A Philadelphia law firm has been awarded a portion of $3.49 million in legal fees from an Avoca environmental contamination lawsuit that had been earmarked for the Powell Law Group, according to a recent judicial ruling.
Montgomery, McCracken, Walker & Rhoades LLP argued the payment was warranted for its work on the Avoca case after Powell Law founder and Hazleton area native Robert Powell got in trouble as part of a federal corruption probe into Luzerne County’s court system.
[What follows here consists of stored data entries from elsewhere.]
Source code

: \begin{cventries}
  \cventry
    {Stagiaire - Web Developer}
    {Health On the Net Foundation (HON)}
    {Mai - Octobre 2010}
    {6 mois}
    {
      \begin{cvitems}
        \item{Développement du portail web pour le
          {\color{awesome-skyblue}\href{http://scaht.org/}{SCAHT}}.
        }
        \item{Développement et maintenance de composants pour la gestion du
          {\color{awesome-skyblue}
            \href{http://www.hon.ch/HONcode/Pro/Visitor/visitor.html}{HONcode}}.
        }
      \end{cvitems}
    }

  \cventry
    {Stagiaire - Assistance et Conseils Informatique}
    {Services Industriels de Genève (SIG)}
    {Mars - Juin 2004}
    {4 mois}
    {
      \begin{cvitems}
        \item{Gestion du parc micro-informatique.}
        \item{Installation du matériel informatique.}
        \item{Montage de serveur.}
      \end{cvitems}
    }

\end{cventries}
Waiting for Powell Law to honor the payment would be like playing “Russian roulette,” the firm’s lawyer had argued. Lawyers for Powell Law disputed that characterization and challenged the legality of forcing payment through judicial intervention.
The case played out in a Cincinnati court more than 500 miles from the Wyoming Valley because the bankruptcy trust fund, established to compensate the Avoca victims and cover Powell Law’s legal fees, is based in Ohio. The 4,400 victims claimed harm from exposure to creosote oil at the former Kerr-McGee Corp.’s railroad tie manufacturing facility in Avoca.
Hamilton County Judge Robert C. Winkler recently concluded the Montgomery firm is entitled to $2.95 million plus $540,200 in interest, for a grand total of $3.49 million.
According to Winkler’s ruling:
Under its 2009 contingency fee agreement with Powell Law, the Montgomery firm was to be paid 1 percent of the gross amount recovered by Powell Law’s clients or a multiplied formula of time billed — whichever was more money.
The 1-percent calculation was the highest because Powell Law’s clients received or will receive a cumulative gross recovery from the trust totaling $314.2 million before reduction for attorney fees and costs.
The Montgomery firm’s payment was supposed to come from Powell Law’s “own contingent fee paid to it by its own said clients, and from no other source,” the agreement said.
The judge said Powell Law had received a $3 million advance from the trust in February 2011 to pay fees and expenses, including $1.48 million of the Montgomery firm’s legal fees incurred to that date. Powell Law “declined” to direct trust overseer Garretson Resolution Group Inc. to release any of the advance to the Montgomery firm.
Winkler described the contingent fee agreement terms as “unambiguous” and directed Garretson to issue payment to Montgomery from $5.5 million of the trust he froze pending a judicial decision.
The judge’s Aug. 26 declaratory judgement was subject to appeal, but no challenges had been filed as of Friday, court officials said.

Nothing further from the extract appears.